> Work request:
Return every record below exactly.

> Collected data:
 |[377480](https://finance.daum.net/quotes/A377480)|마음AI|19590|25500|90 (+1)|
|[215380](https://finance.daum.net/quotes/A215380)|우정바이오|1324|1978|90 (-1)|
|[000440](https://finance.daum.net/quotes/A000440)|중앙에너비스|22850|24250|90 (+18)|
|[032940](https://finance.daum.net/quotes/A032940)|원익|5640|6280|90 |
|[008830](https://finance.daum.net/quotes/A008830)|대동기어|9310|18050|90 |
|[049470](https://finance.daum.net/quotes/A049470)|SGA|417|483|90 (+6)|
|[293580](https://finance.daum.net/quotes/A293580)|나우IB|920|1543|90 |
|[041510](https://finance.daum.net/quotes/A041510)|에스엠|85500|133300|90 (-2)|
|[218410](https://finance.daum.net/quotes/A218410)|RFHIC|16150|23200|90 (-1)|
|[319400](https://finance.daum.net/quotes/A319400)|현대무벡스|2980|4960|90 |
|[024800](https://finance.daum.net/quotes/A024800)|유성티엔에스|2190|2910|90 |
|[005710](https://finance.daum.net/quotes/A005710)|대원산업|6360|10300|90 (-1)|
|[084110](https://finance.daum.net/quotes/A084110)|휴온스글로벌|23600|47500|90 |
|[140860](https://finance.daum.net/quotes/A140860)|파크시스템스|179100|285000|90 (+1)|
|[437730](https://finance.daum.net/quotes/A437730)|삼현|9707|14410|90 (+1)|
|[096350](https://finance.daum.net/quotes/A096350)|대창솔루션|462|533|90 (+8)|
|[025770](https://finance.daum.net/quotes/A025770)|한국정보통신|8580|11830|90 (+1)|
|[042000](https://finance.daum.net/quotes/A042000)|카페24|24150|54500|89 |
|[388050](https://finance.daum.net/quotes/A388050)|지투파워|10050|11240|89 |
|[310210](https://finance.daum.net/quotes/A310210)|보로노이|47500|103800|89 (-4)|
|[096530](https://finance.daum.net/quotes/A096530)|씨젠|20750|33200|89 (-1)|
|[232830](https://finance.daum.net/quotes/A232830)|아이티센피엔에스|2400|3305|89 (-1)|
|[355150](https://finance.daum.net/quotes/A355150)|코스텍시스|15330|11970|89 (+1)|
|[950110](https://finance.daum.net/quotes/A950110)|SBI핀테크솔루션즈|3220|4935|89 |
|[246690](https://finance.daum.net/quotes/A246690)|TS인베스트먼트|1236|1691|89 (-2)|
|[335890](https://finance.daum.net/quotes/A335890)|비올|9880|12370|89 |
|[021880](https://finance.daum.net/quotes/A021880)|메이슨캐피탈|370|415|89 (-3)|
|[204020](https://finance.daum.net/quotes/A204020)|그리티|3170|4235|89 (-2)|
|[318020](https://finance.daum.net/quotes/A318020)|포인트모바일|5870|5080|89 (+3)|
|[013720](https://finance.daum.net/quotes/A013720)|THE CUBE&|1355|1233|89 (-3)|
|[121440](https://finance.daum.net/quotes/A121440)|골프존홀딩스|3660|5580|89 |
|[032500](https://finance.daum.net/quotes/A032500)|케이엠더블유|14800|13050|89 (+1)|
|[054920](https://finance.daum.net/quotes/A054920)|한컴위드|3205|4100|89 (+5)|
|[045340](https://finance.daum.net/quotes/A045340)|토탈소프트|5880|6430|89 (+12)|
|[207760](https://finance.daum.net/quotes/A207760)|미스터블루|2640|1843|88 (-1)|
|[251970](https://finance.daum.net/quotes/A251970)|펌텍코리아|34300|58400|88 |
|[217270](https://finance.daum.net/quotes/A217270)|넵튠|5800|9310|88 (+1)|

> Reply to the exercise:
 |[377480](https://finance.daum.net/quotes/A377480)|마음AI|19590|25500|90 (+1)|
|[215380](https://finance.daum.net/quotes/A215380)|우정바이오|1324|1978|90 (-1)|
|[000440](https://finance.daum.net/quotes/A000440)|중앙에너비스|22850|24250|90 (+18)|
|[032940](https://finance.daum.net/quotes/A032940)|원익|5640|6280|90 |
|[008830](https://finance.daum.net/quotes/A008830)|대동기어|9310|18050|90 |
|[049470](https://finance.daum.net/quotes/A049470)|SGA|417|483|90 (+6)|
|[293580](https://finance.daum.net/quotes/A293580)|나우IB|920|1543|90 |
|[041510](https://finance.daum.net/quotes/A041510)|에스엠|85500|133300|90 (-2)|
|[218410](https://finance.daum.net/quotes/A218410)|RFHIC|16150|23200|90 (-1)|
|[319400](https://finance.daum.net/quotes/A319400)|현대무벡스|2980|4960|90 |
|[024800](https://finance.daum.net/quotes/A024800)|유성티엔에스|2190|2910|90 |
|[005710](https://finance.daum.net/quotes/A005710)|대원산업|6360|10300|90 (-1)|
|[084110](https://finance.daum.net/quotes/A084110)|휴온스글로벌|23600|47500|90 |
|[140860](https://finance.daum.net/quotes/A140860)|파크시스템스|179100|285000|90 (+1)|
|[437730](https://finance.daum.net/quotes/A437730)|삼현|9707|14410|90 (+1)|
|[096350](https://finance.daum.net/quotes/A096350)|대창솔루션|462|533|90 (+8)|
|[025770](https://finance.daum.net/quotes/A025770)|한국정보통신|8580|11830|90 (+1)|
|[042000](https://finance.daum.net/quotes/A042000)|카페24|24150|54500|89 |
|[388050](https://finance.daum.net/quotes/A388050)|지투파워|10050|11240|89 |
|[310210](https://finance.daum.net/quotes/A310210)|보로노이|47500|103800|89 (-4)|
|[096530](https://finance.daum.net/quotes/A096530)|씨젠|20750|33200|89 (-1)|
|[232830](https://finance.daum.net/quotes/A232830)|아이티센피엔에스|2400|3305|89 (-1)|
|[355150](https://finance.daum.net/quotes/A355150)|코스텍시스|15330|11970|89 (+1)|
|[950110](https://finance.daum.net/quotes/A950110)|SBI핀테크솔루션즈|3220|4935|89 |
|[246690](https://finance.daum.net/quotes/A246690)|TS인베스트먼트|1236|1691|89 (-2)|
|[335890](https://finance.daum.net/quotes/A335890)|비올|9880|12370|89 |
|[021880](https://finance.daum.net/quotes/A021880)|메이슨캐피탈|370|415|89 (-3)|
|[204020](https://finance.daum.net/quotes/A204020)|그리티|3170|4235|89 (-2)|
|[318020](https://finance.daum.net/quotes/A318020)|포인트모바일|5870|5080|89 (+3)|
|[013720](https://finance.daum.net/quotes/A013720)|THE CUBE&|1355|1233|89 (-3)|
|[121440](https://finance.daum.net/quotes/A121440)|골프존홀딩스|3660|5580|89 |
|[032500](https://finance.daum.net/quotes/A032500)|케이엠더블유|14800|13050|89 (+1)|
|[054920](https://finance.daum.net/quotes/A054920)|한컴위드|3205|4100|89 (+5)|
|[045340](https://finance.daum.net/quotes/A045340)|토탈소프트|5880|6430|89 (+12)|
|[207760](https://finance.daum.net/quotes/A207760)|미스터블루|2640|1843|88 (-1)|
|[251970](https://finance.daum.net/quotes/A251970)|펌텍코리아|34300|58400|88 |
|[217270](https://finance.daum.net/quotes/A217270)|넵튠|5800|9310|88 (+1)|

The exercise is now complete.